Karim Baratov, the 23-year-old Canadian man implicated in the hacking of 500 million Yahoo accounts, pleaded guilty to multiple charges in a California court today.
Baratov pleaded guilty to one count of conspiracy to commit computer fraud and abuse, and eight counts of aggravated identity theft. He could face up to 20 years in prison for his limited role in the coordinated effort, and will be sentenced in February. Attorneys told reporters after Baratov’s plea that the recommended sentence is eight to nine years.
As a Canadian citizen, Baratov waived his right to an extradition hearing in his native country earlier this year. Once in the US, he initially submitted a not guilty plea, but on Wednesday his lawyers told a judge in federal court in San Francisco that their client was prepared to accept responsibility for his actions.

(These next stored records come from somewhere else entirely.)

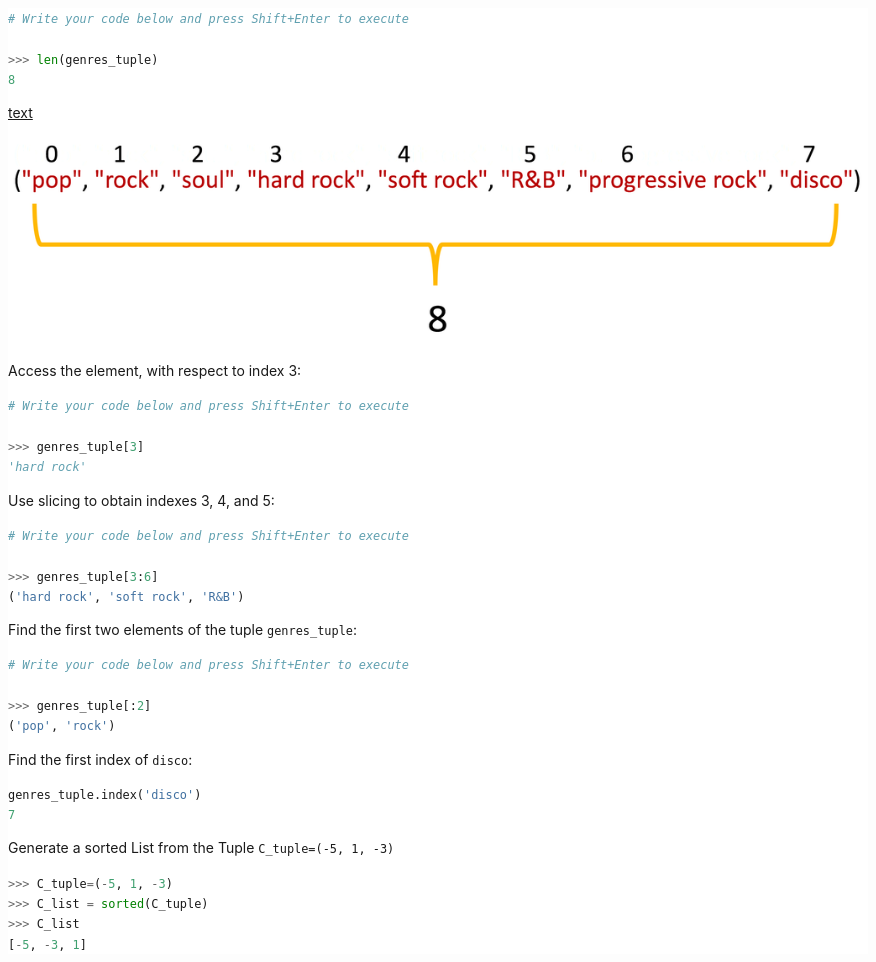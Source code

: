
 ```python
# Write your code below and press Shift+Enter to execute

>>> len(genres_tuple)
8
```

[text](2-1-3-Tuples-in-Python.md) ![text](2-1-3/10.png)

Access the element, with respect to index 3:

```python
# Write your code below and press Shift+Enter to execute

>>> genres_tuple[3]
'hard rock'
```

Use slicing to obtain indexes 3, 4, and 5:

```python
# Write your code below and press Shift+Enter to execute

>>> genres_tuple[3:6]
('hard rock', 'soft rock', 'R&B')
```

Find the first two elements of the tuple `genres_tuple`:

```python
# Write your code below and press Shift+Enter to execute

>>> genres_tuple[:2]
('pop', 'rock')
```

Find the first index of `disco`:

```python
genres_tuple.index('disco')
7
```

Generate a sorted List from the Tuple `C_tuple=(-5, 1, -3)`

```python
>>> C_tuple=(-5, 1, -3)
>>> C_list = sorted(C_tuple)
>>> C_list
[-5, -3, 1]
```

Prosecutors have accused Baratov of being responsible for hacking at least 80 accounts, at least 50 of which were hosted by Google. He and three other men, two of which are officers in Russia’s Federal Security Service (FSB), are the only people to have had formal charges brought against them for the hack. In a statement, the Department of Justice wrote:
The defendants used unauthorized access to Yahoo’s systems to steal information from about at least 500 million Yahoo accounts and then used some of that stolen information to obtain unauthorized access to the contents of accounts at Yahoo, Google and other webmail providers, including accounts of Russian journalists, U.S. and Russian government officials and private-sector employees of financial, transportation and other companies. One of the defendants also exploited his access to Yahoo’s network for his personal financial gain, by searching Yahoo user communications for credit card and gift card account numbers, redirecting a subset of Yahoo search engine web traffic so he could make commissions and enabling the theft of the contacts of at least 30 million Yahoo accounts to facilitate a spam campaign.
Yahoo has claimed that the 2014 hack was state-sponsored, and the other men live in Russia so they are unlikely to be extradicted to the United States. The FSB officers, Dmitry Dokuchaev and Igor Sushchin, are believed to have coordinated with Alexsey Belan, one of the FBI’s most wanted hackers, to execute the breach.